_Exercise prompt_
Using the listing below, work out how many lines contain the word "What", and respond with that number alone.

_Record set_
++++
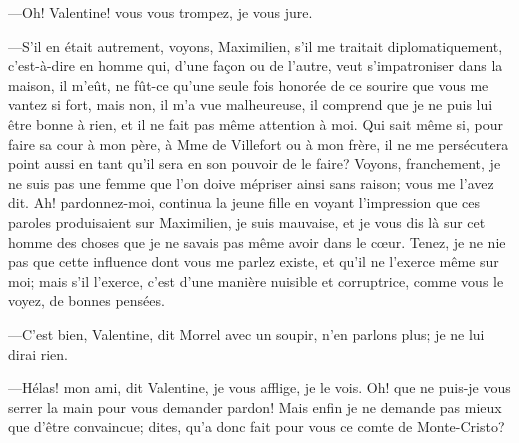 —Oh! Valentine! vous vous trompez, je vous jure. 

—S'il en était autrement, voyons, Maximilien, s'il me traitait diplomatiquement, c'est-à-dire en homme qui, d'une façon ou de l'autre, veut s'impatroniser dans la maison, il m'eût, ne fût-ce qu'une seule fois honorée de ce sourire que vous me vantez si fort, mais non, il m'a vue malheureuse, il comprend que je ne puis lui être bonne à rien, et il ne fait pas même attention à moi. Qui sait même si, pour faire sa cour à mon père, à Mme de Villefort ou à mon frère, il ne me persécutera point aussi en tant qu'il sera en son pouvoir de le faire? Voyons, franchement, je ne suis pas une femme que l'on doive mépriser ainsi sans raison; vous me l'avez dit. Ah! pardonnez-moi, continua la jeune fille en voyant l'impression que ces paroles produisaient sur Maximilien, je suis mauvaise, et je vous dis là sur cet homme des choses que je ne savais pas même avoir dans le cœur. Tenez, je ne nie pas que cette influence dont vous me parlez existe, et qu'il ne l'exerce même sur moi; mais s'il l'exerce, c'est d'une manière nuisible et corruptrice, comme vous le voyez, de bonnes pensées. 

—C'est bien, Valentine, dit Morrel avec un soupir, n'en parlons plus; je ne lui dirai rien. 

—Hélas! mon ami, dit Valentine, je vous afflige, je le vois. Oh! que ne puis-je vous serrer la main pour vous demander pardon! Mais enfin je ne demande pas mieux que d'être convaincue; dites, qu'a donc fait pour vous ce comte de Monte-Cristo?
++++
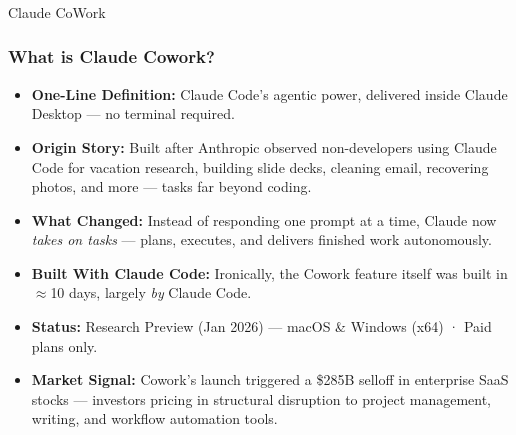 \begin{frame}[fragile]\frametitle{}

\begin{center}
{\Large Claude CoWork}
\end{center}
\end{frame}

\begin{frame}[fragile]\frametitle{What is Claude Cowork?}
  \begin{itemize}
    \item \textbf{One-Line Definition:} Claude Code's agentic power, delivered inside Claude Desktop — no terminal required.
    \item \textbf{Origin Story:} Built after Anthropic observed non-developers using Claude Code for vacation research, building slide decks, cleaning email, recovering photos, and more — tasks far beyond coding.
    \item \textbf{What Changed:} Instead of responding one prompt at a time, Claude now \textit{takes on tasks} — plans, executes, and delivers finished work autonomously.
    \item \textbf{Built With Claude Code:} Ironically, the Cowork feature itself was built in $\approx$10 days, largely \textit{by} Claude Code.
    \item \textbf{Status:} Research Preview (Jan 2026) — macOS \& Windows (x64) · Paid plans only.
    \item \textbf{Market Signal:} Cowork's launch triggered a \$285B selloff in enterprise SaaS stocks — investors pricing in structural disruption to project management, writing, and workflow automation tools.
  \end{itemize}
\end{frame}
++++
_Expected answer_
2